Fructose-induced reduction of postprandial hyperglycemia.

During the delivery of glucose without fructose, the hepatic fractional extraction of glucose averaged ∼6%; at steady state, the hepatic glucose uptake accounted for ∼48% of the absorption rate of the sugar. These results were consistent with previously reported values obtained under similar conditions (7,9). With the inclusion of fructose, NHGU increased by 50%, with a marked increase in the fractional extraction of glucose by the liver (13%). In the presence of fructose, the liver took up glucose at a rate equal to 70% of the glucose absorption rate. The arterial-portal difference in the plasma glucose concentration was similar in both groups (Fig. 3), indicating that a difference in the magnitude of the portal signal could not explain the results. The plasma glucose and insulin levels increased less in the presence of fructose than in its absence, thereby opposing increased hepatic glucose uptake. On the other hand, the sinusoidal fructose concentration rose from 13 ± 4 (basal) to 88 ± 11 μmol/l in response to the infusion of fructose. When the sinusoidal fructose concentration was raised from 6 ± 2 to 98 ± 10 μmol/l by intraportal infusion of the sugar in the presence of hyperinsulinemic hyperglycemia in a previous study, NHGU was markedly increased (from 14 ± 2 to 41 ± 3 μmol · kg−1 · min−1) (39). We concluded, therefore, that the increased NHGU caused by the inclusion of fructose was the direct effect of the ketohexose on the liver.

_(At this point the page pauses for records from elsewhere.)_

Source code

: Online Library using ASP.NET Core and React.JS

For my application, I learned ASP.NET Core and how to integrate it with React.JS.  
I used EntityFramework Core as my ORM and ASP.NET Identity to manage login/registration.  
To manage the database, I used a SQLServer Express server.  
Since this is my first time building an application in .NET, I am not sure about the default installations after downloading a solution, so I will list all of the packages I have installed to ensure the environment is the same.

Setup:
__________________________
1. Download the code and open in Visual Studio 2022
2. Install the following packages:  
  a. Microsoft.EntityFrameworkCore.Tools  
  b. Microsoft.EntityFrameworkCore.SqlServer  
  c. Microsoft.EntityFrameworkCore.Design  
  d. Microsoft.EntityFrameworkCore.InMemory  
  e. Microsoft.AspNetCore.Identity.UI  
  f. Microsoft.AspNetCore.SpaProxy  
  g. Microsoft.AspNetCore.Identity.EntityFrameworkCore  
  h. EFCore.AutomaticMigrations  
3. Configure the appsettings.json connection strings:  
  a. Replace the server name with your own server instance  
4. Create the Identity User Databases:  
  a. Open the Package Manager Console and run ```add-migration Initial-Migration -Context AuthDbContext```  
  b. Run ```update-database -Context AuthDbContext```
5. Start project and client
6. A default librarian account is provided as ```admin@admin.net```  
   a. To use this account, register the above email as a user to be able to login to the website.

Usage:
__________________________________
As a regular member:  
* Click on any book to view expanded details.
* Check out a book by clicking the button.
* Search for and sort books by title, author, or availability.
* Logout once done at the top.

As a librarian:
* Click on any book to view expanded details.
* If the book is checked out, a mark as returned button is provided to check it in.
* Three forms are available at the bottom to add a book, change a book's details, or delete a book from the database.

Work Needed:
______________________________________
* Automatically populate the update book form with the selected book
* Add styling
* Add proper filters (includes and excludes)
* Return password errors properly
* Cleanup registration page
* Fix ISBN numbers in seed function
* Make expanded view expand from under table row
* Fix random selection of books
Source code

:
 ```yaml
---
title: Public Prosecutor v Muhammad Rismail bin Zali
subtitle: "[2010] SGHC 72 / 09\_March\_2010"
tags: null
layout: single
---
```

Net extrahepatic glucose uptake, which was calculated from the difference between the appearance rate of glucose in the portal blood and the NHGU rate, was lower in the presence of fructose infusion. Because intraportal infusion of a small amount of fructose did not affect extrahepatic glucose clearance during hyperglycemic hyperinsulinemia in our previous study (39), decreased glucose disposal in the extrahepatic tissues was probably secondary to the decreased plasma glucose and insulin levels that occurred when glucose and fructose were given together. It is clear, therefore, that the decrease in the increment of plasma glucose caused by catalytic amounts of fructose was attributable to an increased efficiency of NHGU.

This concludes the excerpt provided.